Friday, December 26, 2008

Footnotes to Philip Howard's - "Untangling Events"

My employer, IBM, does not allow to transfer vacation days across years, thus, even that I do not celebrate any major holiday this week, I have decided that this is a good time to spend the rest of my vacation days for the year, and takes two weeks off (one of them is already behind me) - spending some time with my children, taking care of some neglected health issues, and also reading books (it is rainy and cold, not a time to wonder around much...). I have looked today a little bit on the Web to see if I have missed something, and found out on David Luckham's site, a reference to Philip Howard from Bloor who writes about - untangling events. I understood that Philip is trying to look at various event-related marketing terms and determine whether there are synonyms, whether there is a distinct market for each... In doing that he is trying to list the various functions done by event processing applications and then gets to the (unsurprising) conclusion that each application does some subset of this functionality. but at the end he admits that he did not get very far and left the question unanswered, promising to dive more into it.

In essence he is right in the conclusion -- all the various functions create some continuum which a specific application may need all or a subset of them.
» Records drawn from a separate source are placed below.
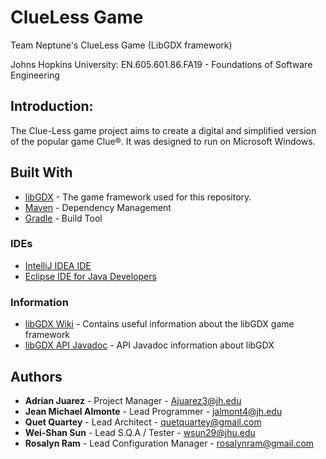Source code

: # ClueLess Game 

Team Neptune's ClueLess Game (LibGDX framework)

Johns Hopkins University: EN.605.601.86.FA19 - Foundations of Software Engineering

## Introduction: 
The Clue-Less game project aims to create a digital and simplified version of the popular game Clue®. It was designed to run on Microsoft Windows.

## Built With

* [libGDX](https://github.com/libgdx/libgdx) - The game framework used for this repository.
* [Maven](https://maven.apache.org/) - Dependency Management
* [Gradle](https://gradle.org/) - Build Tool

### IDEs

* [IntelliJ IDEA IDE](https://www.jetbrains.com/idea/download/#section=windows)
* [Eclipse IDE for Java Developers](https://www.eclipse.org/downloads/packages/) 

### Information

* [libGDX Wiki](https://github.com/libgdx/libgdx/wiki) - Contains useful information about the libGDX game framework
* [libGDX API Javadoc](https://libgdx.badlogicgames.com/ci/nightlies/docs/api/) - API Javadoc information about libGDX   

## Authors

* **Adrian Juarez**        - Project Manager            - [Ajuarez3@jh.edu](Ajuarez3@jh.edu)
* **Jean Michael Almonte** - Lead Programmer            - [jalmont4@jh.edu](jalmont4@jh.edu)
* **Quet Quartey**         - Lead Architect             - [quetquartey@gmail.com](quetquartey@gmail.com)
* **Wei-Shan Sun**         - Lead S.Q.A / Tester        - [wsun29@jhu.edu](wsun29@jhu.edu)
* **Rosalyn Ram**          - Lead Configuration Manager - [rosalynram@gmail.com](rosalynram@gmail.com)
Typically there is a progression - starting from getting the events and disseminate them (pub/sub with some filtering), then advancing to do the same with transformation, aggregation, enrichment etc -- so the dissemination relate to derived events and not just to the raw events, and then advancing to pattern detection to determine what cases need reactions ('situations') and what events should participate in the derived events (yes - I still owe one more posting to formally define derived events).

One can also move above all of these and deal with uncertain events, mine event patterns, or apply decision techniques for routing.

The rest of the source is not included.